May 23, 2013
Inflammatory breast cancer is a very aggressive form of the disease. Thankfully, it is a rare type and is marked by several symptoms. Becoming aware of inflammatory breast cancer symptoms is vital to survival especially since this malignancy can spread very quickly.
A Simple Definition
With the inflammatory type of breast cancer, cancer cells block the lymph vessels found in the breast so that it looks inflamed or red and swollen. In the United States, this type of breast cancer accounts for less than 6 per cent of diagnosed cases.
Usually, the carcinoma cells of this type of breast cancer are very invasive. Normally, they begin in the cells that line the milk ducts. Once they spread beyond the ducts, the cancer progresses so rapidly that in a matter of weeks or months the cancer can be diagnosed as stage III or IV.
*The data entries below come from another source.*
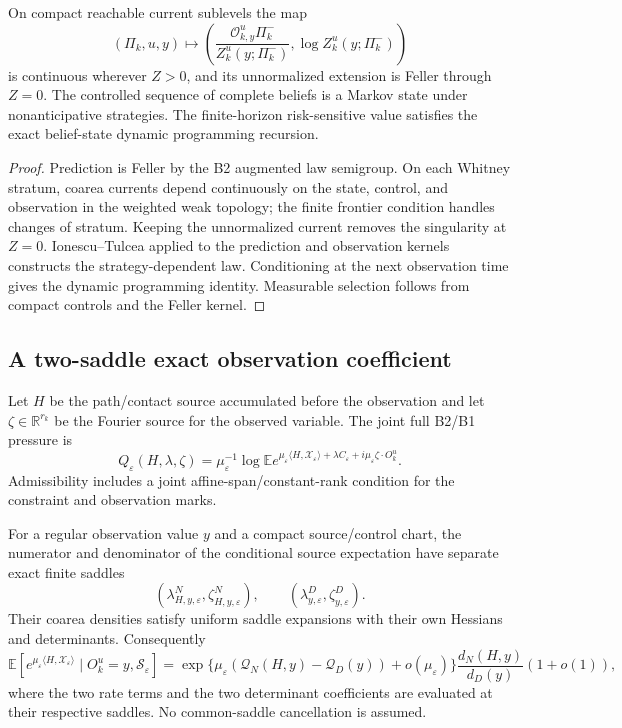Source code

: \begin{theorem}
\label{thm:r9-c1-belief}
On compact reachable current sublevels the map
\[
 (\Pi_k,u,y)
 \longmapsto
 \left(
 \frac{\mathcal O_{k,y}^u\Pi_k^-}
      {Z_k^u(y;\Pi_k^-)},
 \log Z_k^u(y;\Pi_k^-)
 \right)
\]
is continuous wherever $Z>0$, and its unnormalized extension is Feller
through $Z=0$.  The controlled sequence of complete beliefs is a Markov state
under nonanticipative strategies.  The finite-horizon risk-sensitive value
satisfies the exact belief-state dynamic programming recursion.
\end{theorem}

\begin{proof}
Prediction is Feller by the B2 augmented law semigroup.  On each Whitney
stratum, coarea currents depend continuously on the state, control, and
observation in the weighted weak topology; the finite frontier condition
handles changes of stratum.  Keeping the unnormalized current removes the
singularity at $Z=0$.  Ionescu--Tulcea applied to the prediction and
observation kernels constructs the strategy-dependent law.  Conditioning at
the next observation time gives the dynamic programming identity.  Measurable
selection follows from compact controls and the Feller kernel.
\end{proof}

\subsection{A two-saddle exact observation coefficient}

Let $H$ be the path/contact source accumulated before the observation and let
$\zeta\in\mathbb R^{r_k}$ be the Fourier source for the observed variable.
The joint full B2/B1 pressure is
\[
 Q_\varepsilon(H,\lambda,\zeta)
 =\mu_\varepsilon^{-1}\log
 \mathbb E
 e^{\mu_\varepsilon\langle H,\mathcal X_\varepsilon\rangle
 +\lambda C_\varepsilon+i\mu_\varepsilon\zeta\cdot O_k^u}.
\]
Admissibility includes a joint affine-span/constant-rank condition for the
constraint and observation marks.

\begin{theorem}
\label{thm:r9-c1-coefficient}
For a regular observation value $y$ and a compact source/control chart, the
numerator and denominator of the conditional source expectation have
separate exact finite saddles
\[
 (\lambda^N_{H,y,\varepsilon},\zeta^N_{H,y,\varepsilon}),
 \qquad
 (\lambda^D_{y,\varepsilon},\zeta^D_{y,\varepsilon}).
\]
Their coarea densities satisfy uniform saddle expansions with their own
Hessians and determinants.  Consequently
\[
 \mathbb E\left[e^{\mu_\varepsilon\langle H,
 \mathcal X_\varepsilon\rangle}
 \mid O_k^u=y,\mathcal S_\varepsilon\right]
 =\exp\{\mu_\varepsilon(\mathcal Q_N(H,y)-\mathcal Q_D(y))+o(\mu_\varepsilon)\}
 \frac{d_N(H,y)}{d_D(y)}(1+o(1)),
\]
where the two rate terms and the two determinant coefficients are evaluated at
their respective saddles.  No common-saddle cancellation is assumed.
\end{theorem}

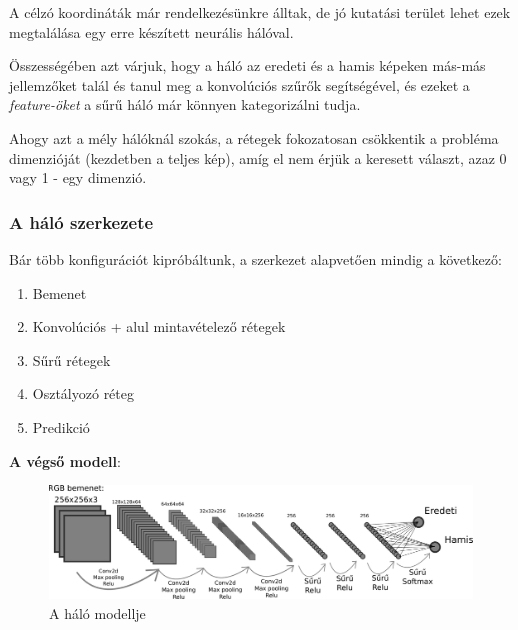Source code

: A célzó koordináták már rendelkezésünkre álltak, de jó kutatási terület lehet ezek 
megtalálása egy erre készített neurális hálóval.


Összességében azt várjuk, hogy a háló az eredeti és a hamis képeken más-más 
jellemzőket talál és tanul meg a konvolúciós szűrők segítségével, és ezeket
a \textit{feature-öket} a sűrű háló már könnyen kategorizálni tudja.

Ahogy azt a mély hálóknál szokás, a rétegek fokozatosan csökkentik a probléma
dimenzióját (kezdetben a teljes kép), amíg el nem érjük a keresett választ, azaz 0 vagy 1 - 
egy dimenzió.

\subsubsection{A háló szerkezete}

Bár több konfigurációt kipróbáltunk, a szerkezet alapvetően mindig a következő:



\begin{enumerate} [itemsep=-1ex]
	\item Bemenet
	\item Konvolúciós + alul mintavételező rétegek
	\item Sűrű rétegek
	\item Osztályozó réteg
	\item Predikció
\end{enumerate}

\textbf{A végső modell}:
\begin{figure} [h!]
	\label{fig:predictor-halo-modell}
	\centering
	\includegraphics[scale=0.3]{img/predictor-network-modell.pdf}
	\caption{A háló modellje}
\end{figure}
Random Facts about the Inflammatory Type of Breast Cancer
The median age of diagnosis for the more common type of breast cancer is 62 years while the median age for the inflammatory type is 57 years. This means that it tends to be diagnosed in women of younger ages.
For some reason, it is more frequently diagnosed in African American women at younger ages with a median age of 54 compared to 58 years for white women. It is also more common in obese women than in women of normal weight.
The symptoms of breast cancer are extremely easy to detect when it is the inflammatory type. Generally, the affected breast becomes swollen and red or pink. This is often accompanied by a feeling of warmth and tenderness in the breast. In some cases, the affected breast will appear bruised instead of reddish.
When the blockage of the ducts becomes severe, the skin of the breast becomes pitted, much like the skin of an orange. This may or not be accompanied by a marked increase in breast size. Other symptoms include a feeling of heaviness, burning, or tenderness in the breast. Lymph nodes may become palpable under the arm and near the collarbone.
New treatments are constantly being tested as interventions for inflammatory breast cancer. Persons who have been diagnosed to have it are often encouraged to participate in clinical trials that test these treatments.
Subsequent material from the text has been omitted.